- Records to use
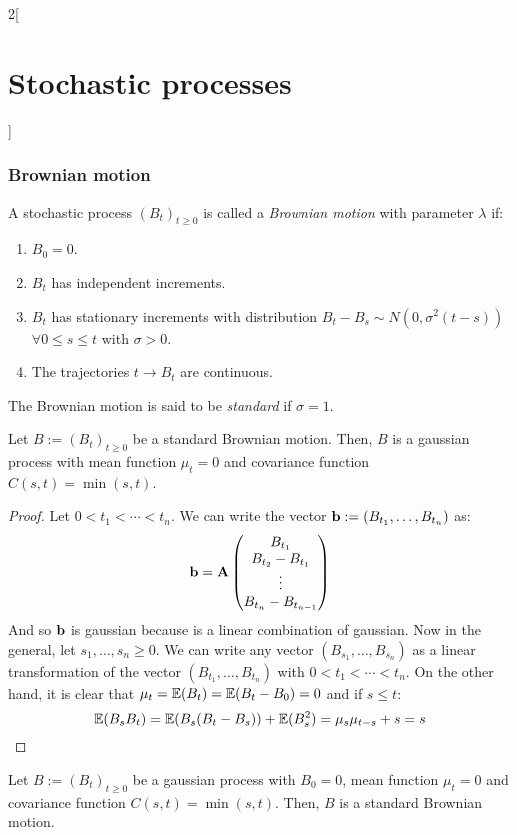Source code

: \documentclass[../../../main_math.tex]{subfiles}
\begin{document}
\begin{multicols}{2}[\section{Stochastic processes}]
  \subsubsection{Brownian motion}
  \begin{definition}
    A stochastic process ${(B_t)}_{t\geq 0}$ is called a \emph{Brownian motion} with parameter $\lambda$ if:
    \begin{enumerate}
      \item $B_0=0$.
      \item $B_t$ has independent increments.
      \item $B_t$ has stationary increments with distribution $B_t-B_s\sim N(0,\sigma^2(t-s))$ $\forall 0\leq s\leq t$ with $\sigma>0$.
      \item The trajectories $t\to B_t$ are continuous.
    \end{enumerate}
    The Brownian motion is said to be \emph{standard} if $\sigma=1$.
  \end{definition}
  \begin{proposition}
    Let $B:={(B_t)}_{t\geq 0}$ be a standard Brownian motion. Then, $B$ is a gaussian process with mean function $\mu_t=0$ and covariance function $C(s,t)=\min(s,t)$.
  \end{proposition}
  \begin{proof}
    Let $0< t_1<\cdots<t_n$. We can write the vector $\boldsymbol{\mathrm{b}}:=(B_{t_1},\ldots,B_{t_n})$ as:
    $$
      \boldsymbol{\mathrm{b}}=\boldsymbol{\mathrm{A}}\begin{pmatrix}
        B_{t_1}           \\
        B_{t_2} - B_{t_1} \\
        \vdots            \\
        B_{t_n} - B_{t_{n-1}}
      \end{pmatrix}
    $$
    And so $\boldsymbol{\mathrm{b}}$ is gaussian because is a linear combination of gaussian. Now in the general, let $s_1, \ldots, s_n\geq 0$. We can write any vector $(B_{s_1}, \ldots, B_{s_n})$ as a linear transformation of the vector $(B_{t_1}, \ldots, B_{t_n})$ with $0< t_1<\cdots<t_n$. On the other hand, it is clear that $\mu_t=\mathbb{E}(B_t)=\mathbb{E}(B_t-B_0)=0$ and if $s\leq t$: $$\mathbb{E}(B_sB_t)=\mathbb{E}(B_s(B_t-B_s))+\mathbb{E}(B_s^2)=\mu_s\mu_{t-s}+s=s$$
  \end{proof}
  \begin{proposition}
    Let $B:={(B_t)}_{t\geq 0}$ be a gaussian process with $B_0=0$, mean function $\mu_t=0$ and covariance function $C(s,t)=\min(s,t)$. Then, $B$ is a standard Brownian motion.
  \end{proposition}

\end{multicols}
\end{document}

- Exercise requirements
Which lines of the records above hold the word "item"? Copy each of them.

- Result
      \item $B_0=0$.
      \item $B_t$ has independent increments.
      \item $B_t$ has stationary increments with distribution $B_t-B_s\sim N(0,\sigma^2(t-s))$ $\forall 0\leq s\leq t$ with $\sigma>0$.
      \item The trajectories $t\to B_t$ are continuous.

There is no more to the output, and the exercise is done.